If Larry ever wants to convince he is NOT evil, he should relicense ZFS so it can be included in Linux.... I'm not holding my breath on that one!!!
(Score: 2) by kaszz on Sunday January 11 2015, @06:28PM
How does these "SSD killers" happen?
Why is non-GPL code "evil" ? and what is the specifics in CDDL that makes it GPL incompatible?
(I guess CDDL is BSD compatible?)
(Score: 2) by opinionated_science on Sunday January 11 2015, @06:44PM
there was a bug in BTRFS before 3.19 that when a file got full, it got into a "i can't write" loop, that essentially overwrote the same piece of the journal again and again...
Or something like that. The comment in the kernel was "Oops! Another SSD Killer caught there...", hence I like the phrase. I read somewhere that non enterprise SSDs have a lot fewer "spare" cells, and this sort of frantic rewriting (oh forgot to mention it was doing it at 250MB/s!! Got to love SSD speeds!! ), will simply burn through the spare cells.
Perhaps someone out there really knows the technology ,but suffice to say I will not touch BTRFS for a few months....!
(Score: 2) by kaszz on Monday January 12 2015, @12:13AM
Seems just in line with Linux wild west programming ;)
ZFS is nice but has some horrendous RAM requirements.
Perhaps there's any alternative for that evil demon line of operating systems, like the "free" one? ;-)
(Score: 2) by opinionated_science on Monday January 12 2015, @04:26PM
I sprung for as much RAM as I could get in a box for my calculations - RAM is not the problem. I could do with a 1000 TFlop GPU though.....

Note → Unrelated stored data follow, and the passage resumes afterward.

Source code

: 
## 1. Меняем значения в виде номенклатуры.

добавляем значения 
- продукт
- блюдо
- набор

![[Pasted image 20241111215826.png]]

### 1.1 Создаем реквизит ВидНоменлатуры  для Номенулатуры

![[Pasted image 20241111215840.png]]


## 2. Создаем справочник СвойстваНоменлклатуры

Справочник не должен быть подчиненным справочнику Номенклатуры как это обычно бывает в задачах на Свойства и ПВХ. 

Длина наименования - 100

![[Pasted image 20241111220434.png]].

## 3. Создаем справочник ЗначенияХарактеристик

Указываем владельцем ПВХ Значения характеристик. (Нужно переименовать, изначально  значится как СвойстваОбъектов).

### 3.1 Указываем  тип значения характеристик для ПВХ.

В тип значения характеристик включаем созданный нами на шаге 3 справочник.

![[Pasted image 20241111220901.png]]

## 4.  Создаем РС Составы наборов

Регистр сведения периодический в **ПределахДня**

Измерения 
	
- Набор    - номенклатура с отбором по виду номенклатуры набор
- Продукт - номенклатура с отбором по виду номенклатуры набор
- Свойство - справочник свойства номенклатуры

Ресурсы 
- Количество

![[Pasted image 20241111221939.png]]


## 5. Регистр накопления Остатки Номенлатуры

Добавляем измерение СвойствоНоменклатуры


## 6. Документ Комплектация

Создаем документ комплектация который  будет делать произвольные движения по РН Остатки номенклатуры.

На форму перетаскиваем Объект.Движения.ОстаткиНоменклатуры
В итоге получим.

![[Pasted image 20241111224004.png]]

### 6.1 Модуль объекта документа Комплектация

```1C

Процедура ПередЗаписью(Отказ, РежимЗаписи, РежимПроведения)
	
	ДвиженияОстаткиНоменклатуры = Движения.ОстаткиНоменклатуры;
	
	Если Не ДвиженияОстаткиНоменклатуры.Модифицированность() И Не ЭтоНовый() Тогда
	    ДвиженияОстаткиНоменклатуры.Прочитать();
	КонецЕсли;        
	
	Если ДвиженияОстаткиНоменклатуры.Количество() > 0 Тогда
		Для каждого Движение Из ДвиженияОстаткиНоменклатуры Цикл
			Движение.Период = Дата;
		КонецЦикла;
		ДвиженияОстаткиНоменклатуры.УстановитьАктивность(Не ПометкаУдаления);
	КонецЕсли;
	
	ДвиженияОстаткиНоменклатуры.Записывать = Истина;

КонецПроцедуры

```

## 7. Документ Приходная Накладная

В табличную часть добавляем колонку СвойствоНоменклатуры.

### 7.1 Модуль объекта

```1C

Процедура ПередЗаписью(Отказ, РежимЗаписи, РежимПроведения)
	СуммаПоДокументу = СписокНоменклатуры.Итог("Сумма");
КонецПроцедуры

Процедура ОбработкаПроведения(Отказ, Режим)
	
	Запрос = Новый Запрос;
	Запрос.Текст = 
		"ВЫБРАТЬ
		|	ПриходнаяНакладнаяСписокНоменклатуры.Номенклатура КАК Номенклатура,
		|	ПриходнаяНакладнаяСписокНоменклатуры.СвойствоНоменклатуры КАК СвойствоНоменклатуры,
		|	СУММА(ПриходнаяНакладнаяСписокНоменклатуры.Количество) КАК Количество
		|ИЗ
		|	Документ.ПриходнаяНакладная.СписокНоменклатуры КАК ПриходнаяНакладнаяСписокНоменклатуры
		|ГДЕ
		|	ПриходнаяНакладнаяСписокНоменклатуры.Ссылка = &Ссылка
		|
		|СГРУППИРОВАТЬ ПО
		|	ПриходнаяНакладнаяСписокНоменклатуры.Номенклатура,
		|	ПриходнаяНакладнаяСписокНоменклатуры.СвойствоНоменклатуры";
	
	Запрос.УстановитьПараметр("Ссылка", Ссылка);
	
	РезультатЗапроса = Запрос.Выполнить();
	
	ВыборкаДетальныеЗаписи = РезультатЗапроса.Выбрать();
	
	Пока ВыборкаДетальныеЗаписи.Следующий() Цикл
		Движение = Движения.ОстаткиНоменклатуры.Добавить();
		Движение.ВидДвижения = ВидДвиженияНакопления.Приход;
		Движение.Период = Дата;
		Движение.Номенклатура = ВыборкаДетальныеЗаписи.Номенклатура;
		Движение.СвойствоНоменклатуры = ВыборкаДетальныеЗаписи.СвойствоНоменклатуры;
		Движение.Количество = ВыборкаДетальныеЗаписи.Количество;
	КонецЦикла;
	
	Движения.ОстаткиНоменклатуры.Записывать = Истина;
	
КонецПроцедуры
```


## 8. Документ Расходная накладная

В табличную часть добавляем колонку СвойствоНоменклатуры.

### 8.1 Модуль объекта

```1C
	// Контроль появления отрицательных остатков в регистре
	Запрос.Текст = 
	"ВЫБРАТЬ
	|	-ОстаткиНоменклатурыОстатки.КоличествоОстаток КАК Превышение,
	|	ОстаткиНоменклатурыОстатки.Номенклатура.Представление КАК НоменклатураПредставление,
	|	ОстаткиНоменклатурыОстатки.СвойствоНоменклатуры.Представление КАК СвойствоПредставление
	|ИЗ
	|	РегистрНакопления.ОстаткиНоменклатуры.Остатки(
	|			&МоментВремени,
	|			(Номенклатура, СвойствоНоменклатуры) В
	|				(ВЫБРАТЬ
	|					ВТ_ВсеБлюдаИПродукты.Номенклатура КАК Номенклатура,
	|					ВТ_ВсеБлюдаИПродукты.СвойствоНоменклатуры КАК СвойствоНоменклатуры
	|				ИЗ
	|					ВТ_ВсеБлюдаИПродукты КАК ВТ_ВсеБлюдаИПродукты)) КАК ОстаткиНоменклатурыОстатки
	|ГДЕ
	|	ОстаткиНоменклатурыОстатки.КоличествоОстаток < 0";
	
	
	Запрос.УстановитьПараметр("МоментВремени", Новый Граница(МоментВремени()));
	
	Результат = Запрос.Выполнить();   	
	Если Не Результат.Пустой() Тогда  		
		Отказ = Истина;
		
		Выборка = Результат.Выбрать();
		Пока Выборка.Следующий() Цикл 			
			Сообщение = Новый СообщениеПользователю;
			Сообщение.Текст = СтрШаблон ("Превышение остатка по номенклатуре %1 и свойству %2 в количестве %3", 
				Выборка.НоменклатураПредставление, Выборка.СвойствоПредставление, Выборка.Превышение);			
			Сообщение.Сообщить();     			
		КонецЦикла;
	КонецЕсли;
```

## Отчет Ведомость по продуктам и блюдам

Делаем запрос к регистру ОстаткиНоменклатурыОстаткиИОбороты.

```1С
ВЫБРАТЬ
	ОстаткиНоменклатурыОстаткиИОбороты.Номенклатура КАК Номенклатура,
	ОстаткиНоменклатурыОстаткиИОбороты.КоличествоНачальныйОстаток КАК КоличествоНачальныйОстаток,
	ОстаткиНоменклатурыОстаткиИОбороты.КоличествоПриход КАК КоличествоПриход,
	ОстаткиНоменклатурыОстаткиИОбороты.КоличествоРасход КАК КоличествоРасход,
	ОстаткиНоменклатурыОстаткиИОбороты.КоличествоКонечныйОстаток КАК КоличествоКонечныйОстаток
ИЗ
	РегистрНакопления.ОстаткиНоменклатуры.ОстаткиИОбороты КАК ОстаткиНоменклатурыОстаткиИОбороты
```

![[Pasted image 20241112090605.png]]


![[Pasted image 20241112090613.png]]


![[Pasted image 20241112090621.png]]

(Score: 2) by kaszz on Monday January 12 2015, @04:40PM
How many GFlop GPU do you get now? and with what hardware?
And for what application?
(Score: 2) by opinionated_science on Monday January 12 2015, @06:39PM
GROMACS, 2xGTX980, 10TFLOPs (single), though I thing it runs at ~2TFLOP (single). 3D FFT is a problem... Will give some Xeon Phi's a try soon.
(Score: 3, Informative) by Hairyfeet on Monday January 12 2015, @02:59AM
But sometimes obscurity works well, so why not use it? With my customers I use Paragon Backup & Recovery Free [paragon-software.com] and because its not on the bad guy's radars it works VERY well. You just set up Paragon and have it set up a backup capsule (which is a hidden partition with your encrypted backups) and set how often you want it to back up and voila! If they get infected with a nasty they just load the Paragon boot CD I give them, pick a time before they got pwned, and let it rip. Its not quite as nice and easy as Comodo Time Machine but sadly Comodo stopped supporting CTM a couple years ago so if they run anything newer than Win 7 I'd be leery of running CTM.

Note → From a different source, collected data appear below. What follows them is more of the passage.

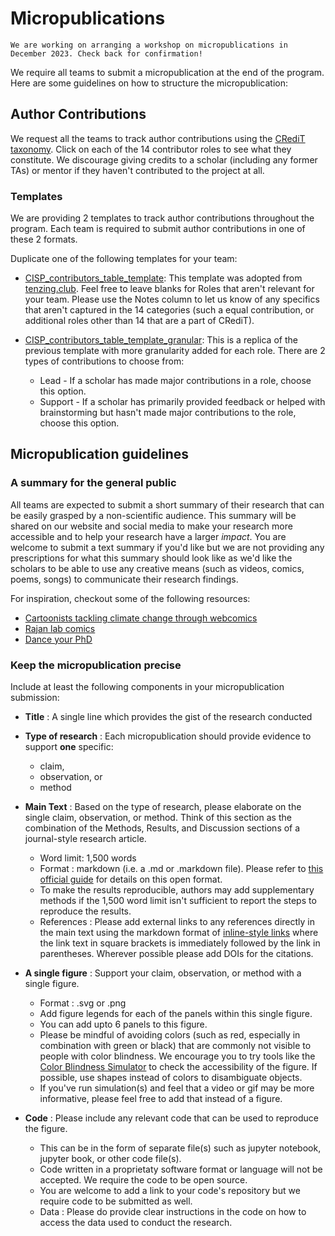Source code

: # Micropublications

```{admonition} Workshop
We are working on arranging a workshop on micropublications in December 2023. Check back for confirmation! 
```
We require all teams to submit a micropublication at the end of the program. Here are some guidelines on how to structure the micropublication:

## Author Contributions
We request all the teams to track author contributions using the [CRediT taxonomy](https://credit.niso.org). Click on each of the 14 contributor roles to see what they constitute. We discourage giving credits to a scholar (including any former TAs) or mentor if they haven't contributed to the project at all. 

### Templates 
We are providing 2 templates to track author contributions throughout the program. Each team is required to submit author contributions in one of these 2 formats. 

Duplicate one of the following templates for your team:
* [CISP_contributors_table_template](https://docs.google.com/spreadsheets/d/1A1CVYuJeA5iHGfL7jivkryWMxIZJTp5vbcd2Jdw9t9k/edit?usp=sharing): This template was adopted from [tenzing.club](https://contributorshipcollaboration.github.io/projects/tenzingclub). Feel free to leave blanks for Roles that aren't relevant for your team. Please use the Notes column to let us know of any specifics that aren't captured in the 14 categories (such a equal contribution, or additional roles other than 14 that are a part of CRediT).

* [CISP_contributors_table_template_granular](https://docs.google.com/spreadsheets/d/1xhmLgNYWlkJFdLRyZ9MHa5uT6nSgOkS7YwOUvDRRJAE/edit?usp=sharing): This is a replica of the previous template with more granularity added for each role. There are 2 types of contributions to choose from:
  - Lead - If a scholar has made major contributions in a role, choose this option.
  - Support - If a scholar has primarily provided feedback or helped with brainstorming but hasn't made major contributions to the role, choose this option.

## Micropublication guidelines
### A summary for the general public
All teams are expected to submit a short summary of their research that can be easily grasped by a non-scientific audience. This summary will be shared on our website and social media to make your research more accessible and to help your research have a larger *impact*. You are welcome to submit a text summary if you'd like but we are not providing any prescriptions for what this summary should look like as we'd like the scholars to be able to use any creative means (such as videos, comics, poems, songs) to communicate their research findings. 

For inspiration, checkout some of the following resources:
- [Cartoonists tackling climate change through webcomics](https://www.dw.com/en/cartoonists-tackling-climate-change-through-webcomics/a-63499432)
- [Rajan lab comics](https://www.rajanlab.com/comics)
- [Dance your PhD](https://www.youtube.com/results?search_query=dance+your+phd)

### Keep the micropublication precise
Include at least the following components in your micropublication submission:
- **Title** : A single line which provides the gist of the research conducted
  
- **Type of research** : Each micropublication should provide evidence to support **one** specific:
  - claim,
  - observation, or
  - method
    
- **Main Text** : Based on the type of research, please elaborate on the single claim, observation, or method. Think of this section as the combination of the Methods, Results, and Discussion sections of a journal-style research article. 
  - Word limit: 1,500 words
  - Format : markdown (i.e. a .md or .markdown file). Please refer to [this official guide](https://daringfireball.net/projects/markdown/) for details on this open format.
  - To make the results reproducible, authors may add supplementary methods if the 1,500 word limit isn't sufficient to report the steps to reproduce the results.
  - References : Please add external links to any references directly in the main text using the markdown format of [inline-style links](https://daringfireball.net/projects/markdown/syntax#link) where the link text in square brackets is immediately followed by the link in parentheses. Wherever possible please add DOIs for the citations. 
      
- **A single figure** : Support your claim, observation, or method with a single figure.
  - Format : .svg or .png
  - Add figure legends for each of the panels within this single figure.
  - You can add upto 6 panels to this figure.
  - Please be mindful of avoiding colors (such as red, especially in combination with green or black) that are commonly not visible to people with color blindness. We encourage you to try tools like the [Color Blindness Simulator](https://www.color-blindness.com/coblis-color-blindness-simulator) to check the accessibility of the figure. If possible, use shapes instead of colors to disambiguate objects.
  - If you've run simulation(s) and feel that a video or gif may be more informative, please feel free to add that instead of a figure.
 
- **Code** : Please include any relevant code that can be used to reproduce the figure.
  - This can be in the form of separate file(s) such as jupyter notebook, jupyter book, or other code file(s).
  - Code written in a proprietaty software format or language will not be accepted. We require the code to be open source.
  - You are welcome to add a link to your code's repository but we require code to be submitted as well.
  - Data : Please do provide clear instructions in the code on how to access the data used to conduct the research.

So as long as the security by obscurity benefits you? I don't see a problem with using it as long as that isn't ALL you have, just as I have my customers get USB HDDs and plug them in once a month so they have offline backups as well as the backup capsule so that if a bad guy manages to get their backup capsule they aren't just screwed. You should never bet on SBO but if what you are using is under the radar? I see no problem with enjoying SBO as a nice bonus.
ACs are never seen so don't bother. Always ready to show SJWs for the racists they are.

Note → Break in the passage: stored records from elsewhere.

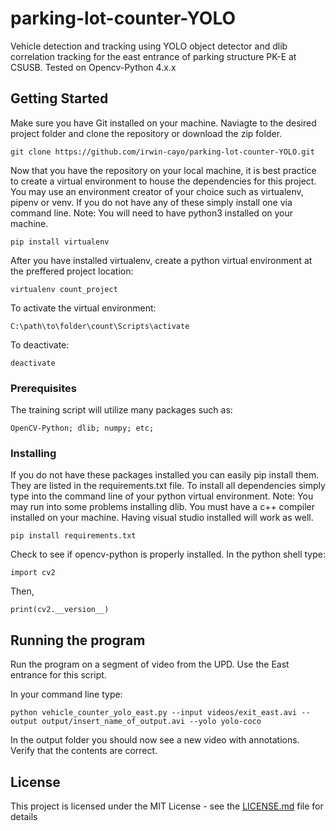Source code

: # parking-lot-counter-YOLO

Vehicle detection and tracking using YOLO object detector and dlib correlation tracking for the east entrance of parking structure PK-E at CSUSB.
Tested on Opencv-Python 4.x.x

## Getting Started

Make sure you have Git installed on your machine. Naviagte to the desired project folder and clone the repository or download the zip folder.

```
git clone https://github.com/irwin-cayo/parking-lot-counter-YOLO.git
```

Now that you have the repository on your local machine, it is best practice to create a virtual environment to house the dependencies for this project. You may use an environment creator of your choice such as virtualenv, pipenv or venv. If you do not have any of these simply install one via command line. Note: You will need to have python3 installed on your machine.

```
pip install virtualenv
```
After you have installed virtualenv, create a python virtual environment at the preffered project location:

```
virtualenv count_project
```
To activate the virtual environment:

```
C:\path\to\folder\count\Scripts\activate
```
To deactivate:

```
deactivate
```

### Prerequisites

The training script will utilize many packages such as: 

```
OpenCV-Python; dlib; numpy; etc;
```

### Installing
If you do not have these packages installed you can easily pip install them. They are listed in the requirements.txt file. To install all dependencies simply type into the command line of your python virtual environment. Note: You may run into some problems installing dlib. You must have a c++ compiler installed on your machine. Having visual studio installed will work as well.

```
pip install requirements.txt
```

Check to see if opencv-python is properly installed. In the python shell type:

```
import cv2
```

Then,
```
print(cv2.__version__)
```

## Running the program

Run the program on a segment of video from the UPD. Use the East entrance for this script.

In your command line type:

```
python vehicle_counter_yolo_east.py --input videos/exit_east.avi --output output/insert_name_of_output.avi --yolo yolo-coco
```

In the output folder you should now see a new video with annotations. Verify that the contents are correct.

## License

This project is licensed under the MIT License - see the [LICENSE.md](LICENSE.md) file for details
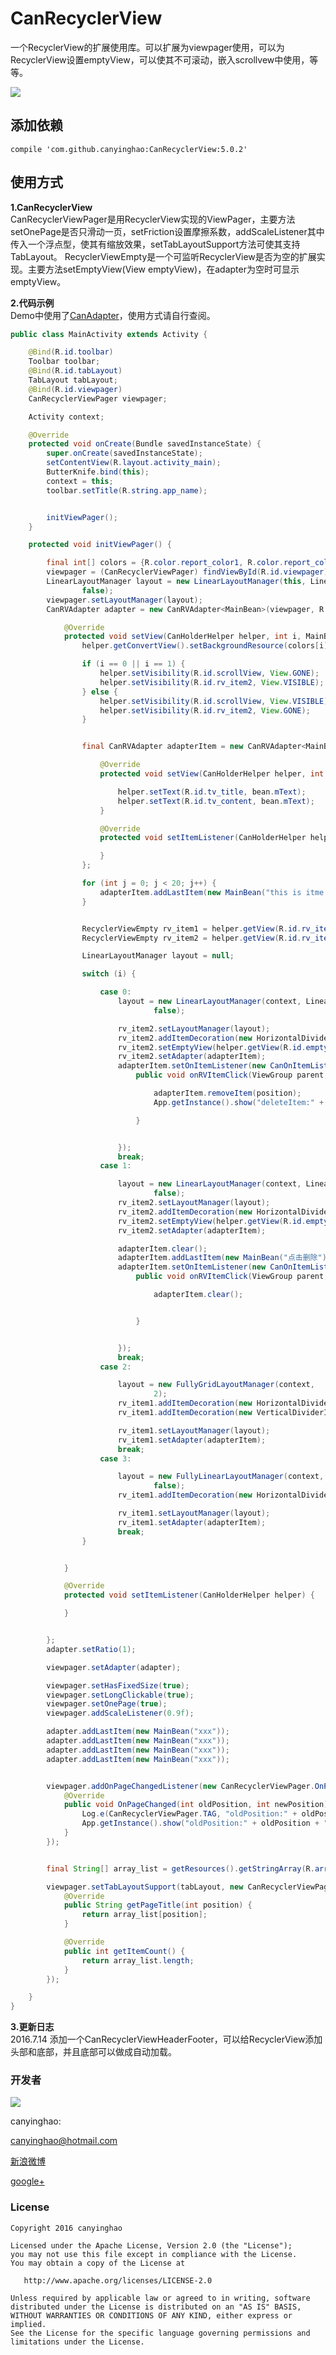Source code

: # CanRecyclerView
一个RecyclerView的扩展使用库。可以扩展为viewpager使用，可以为RecyclerView设置emptyView，可以使其不可滚动，嵌入scrollvew中使用，等等。



![](./pic/CanRecyclerView.gif)  



## 添加依赖
```
compile 'com.github.canyinghao:CanRecyclerView:5.0.2'
```


## 使用方式 
**1.CanRecyclerView**  
CanRecyclerViewPager是用RecyclerView实现的ViewPager，主要方法setOnePage是否只滑动一页，setFriction设置摩擦系数，addScaleListener其中传入一个浮点型，使其有缩放效果，setTabLayoutSupport方法可使其支持TabLayout。
RecyclerViewEmpty是一个可监听RecyclerView是否为空的扩展实现。主要方法setEmptyView(View emptyView)，在adapter为空时可显示emptyView。


**2.代码示例**  
Demo中使用了[CanAdapter](https://github.com/canyinghao/CanAdapter)，使用方式请自行查阅。
```JAVA
public class MainActivity extends Activity {

    @Bind(R.id.toolbar)
    Toolbar toolbar;
    @Bind(R.id.tabLayout)
    TabLayout tabLayout;
    @Bind(R.id.viewpager)
    CanRecyclerViewPager viewpager;

    Activity context;

    @Override
    protected void onCreate(Bundle savedInstanceState) {
        super.onCreate(savedInstanceState);
        setContentView(R.layout.activity_main);
        ButterKnife.bind(this);
        context = this;
        toolbar.setTitle(R.string.app_name);


        initViewPager();
    }

    protected void initViewPager() {

        final int[] colors = {R.color.report_color1, R.color.report_color2, R.color.report_color3, R.color.report_color4};
        viewpager = (CanRecyclerViewPager) findViewById(R.id.viewpager);
        LinearLayoutManager layout = new LinearLayoutManager(this, LinearLayoutManager.HORIZONTAL,
                false);
        viewpager.setLayoutManager(layout);
        CanRVAdapter adapter = new CanRVAdapter<MainBean>(viewpager, R.layout.item_main) {

            @Override
            protected void setView(CanHolderHelper helper, int i, MainBean bean) {
                helper.getConvertView().setBackgroundResource(colors[i]);

                if (i == 0 || i == 1) {
                    helper.setVisibility(R.id.scrollView, View.GONE);
                    helper.setVisibility(R.id.rv_item2, View.VISIBLE);
                } else {
                    helper.setVisibility(R.id.scrollView, View.VISIBLE);
                    helper.setVisibility(R.id.rv_item2, View.GONE);
                }


                final CanRVAdapter adapterItem = new CanRVAdapter<MainBean>(viewpager, R.layout.item_3) {

                    @Override
                    protected void setView(CanHolderHelper helper, int i, MainBean bean) {

                        helper.setText(R.id.tv_title, bean.mText);
                        helper.setText(R.id.tv_content, bean.mText);
                    }

                    @Override
                    protected void setItemListener(CanHolderHelper helper) {

                    }
                };

                for (int j = 0; j < 20; j++) {
                    adapterItem.addLastItem(new MainBean("this is itme " + j));
                }


                RecyclerViewEmpty rv_item1 = helper.getView(R.id.rv_item1);
                RecyclerViewEmpty rv_item2 = helper.getView(R.id.rv_item2);

                LinearLayoutManager layout = null;

                switch (i) {

                    case 0:
                        layout = new LinearLayoutManager(context, LinearLayoutManager.VERTICAL,
                                false);

                        rv_item2.setLayoutManager(layout);
                        rv_item2.addItemDecoration(new HorizontalDividerItemDecoration.Builder(context).colorResId(R.color.line).size(10).showLastDivider().build());
                        rv_item2.setEmptyView(helper.getView(R.id.empty));
                        rv_item2.setAdapter(adapterItem);
                        adapterItem.setOnItemListener(new CanOnItemListener() {
                            public void onRVItemClick(ViewGroup parent, View itemView, int position) {

                                adapterItem.removeItem(position);
                                App.getInstance().show("deleteItem:" + position);

                            }


                        });
                        break;
                    case 1:

                        layout = new LinearLayoutManager(context, LinearLayoutManager.VERTICAL,
                                false);
                        rv_item2.setLayoutManager(layout);
                        rv_item2.addItemDecoration(new HorizontalDividerItemDecoration.Builder(context).colorResId(R.color.line).size(5).showLastDivider().build());
                        rv_item2.setEmptyView(helper.getView(R.id.empty));
                        rv_item2.setAdapter(adapterItem);

                        adapterItem.clear();
                        adapterItem.addLastItem(new MainBean("点击删除"));
                        adapterItem.setOnItemListener(new CanOnItemListener() {
                            public void onRVItemClick(ViewGroup parent, View itemView, int position) {

                                adapterItem.clear();


                            }


                        });
                        break;
                    case 2:

                        layout = new FullyGridLayoutManager(context,
                                2);
                        rv_item1.addItemDecoration(new HorizontalDividerItemDecoration.Builder(context).colorResId(R.color.line).size(5).showLastDivider().build());
                        rv_item1.addItemDecoration(new VerticalDividerItemDecoration.Builder(context).colorResId(R.color.line).size(5).showLastDivider().build());

                        rv_item1.setLayoutManager(layout);
                        rv_item1.setAdapter(adapterItem);
                        break;
                    case 3:

                        layout = new FullyLinearLayoutManager(context, LinearLayoutManager.VERTICAL,
                                false);
                        rv_item1.addItemDecoration(new HorizontalDividerItemDecoration.Builder(context).colorResId(R.color.color_main).size(2).showLastDivider().build());

                        rv_item1.setLayoutManager(layout);
                        rv_item1.setAdapter(adapterItem);
                        break;
                }


            }

            @Override
            protected void setItemListener(CanHolderHelper helper) {

            }


        };
        adapter.setRatio(1);

        viewpager.setAdapter(adapter);

        viewpager.setHasFixedSize(true);
        viewpager.setLongClickable(true);
        viewpager.setOnePage(true);
        viewpager.addScaleListener(0.9f);

        adapter.addLastItem(new MainBean("xxx"));
        adapter.addLastItem(new MainBean("xxx"));
        adapter.addLastItem(new MainBean("xxx"));
        adapter.addLastItem(new MainBean("xxx"));


        viewpager.addOnPageChangedListener(new CanRecyclerViewPager.OnPageChangedListener() {
            @Override
            public void OnPageChanged(int oldPosition, int newPosition) {
                Log.e(CanRecyclerViewPager.TAG, "oldPosition:" + oldPosition + " newPosition:" + newPosition);
                App.getInstance().show("oldPosition:" + oldPosition + " newPosition:" + newPosition);
            }
        });


        final String[] array_list = getResources().getStringArray(R.array.array_list);

        viewpager.setTabLayoutSupport(tabLayout, new CanRecyclerViewPager.ViewPagerTabLayoutAdapter() {
            @Override
            public String getPageTitle(int position) {
                return array_list[position];
            }

            @Override
            public int getItemCount() {
                return array_list.length;
            }
        });

    }
}
```

**3.更新日志**  
2016.7.14  添加一个CanRecyclerViewHeaderFooter，可以给RecyclerView添加头部和底部，并且底部可以做成自动加载。


### 开发者

![](https://avatars3.githubusercontent.com/u/12572840?v=3&s=460) 

canyinghao: 

<canyinghao@hotmail.com>  

[新浪微博](http://weibo.com/u/5670978460)

[google+](https://plus.google.com/u/0/109542533436298291853)

### License

    Copyright 2016 canyinghao

    Licensed under the Apache License, Version 2.0 (the "License");
    you may not use this file except in compliance with the License.
    You may obtain a copy of the License at

       http://www.apache.org/licenses/LICENSE-2.0

    Unless required by applicable law or agreed to in writing, software
    distributed under the License is distributed on an "AS IS" BASIS,
    WITHOUT WARRANTIES OR CONDITIONS OF ANY KIND, either express or implied.
    See the License for the specific language governing permissions and
    limitations under the License.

(Score: 2) by FatPhil on Sunday January 11 2015, @03:03PM
There's a flipside too. Analysts who want to examine the malware can simply evade the "enumerating badness" that the malware performs:
http://blogs.cisco.com/wp-content/uploads/cryptowall-2.jpg
Evaluating badness is never a long-term solution to any security problem.
Great minds discuss ideas; average minds discuss events; small minds discuss people; the smallest discuss themselves
(Score: 0) by Anonymous Coward on Sunday January 11 2015, @06:47PM
OH noes my VM got trashed. Now I have to wait a whole 5 minutes to restore my snapshot.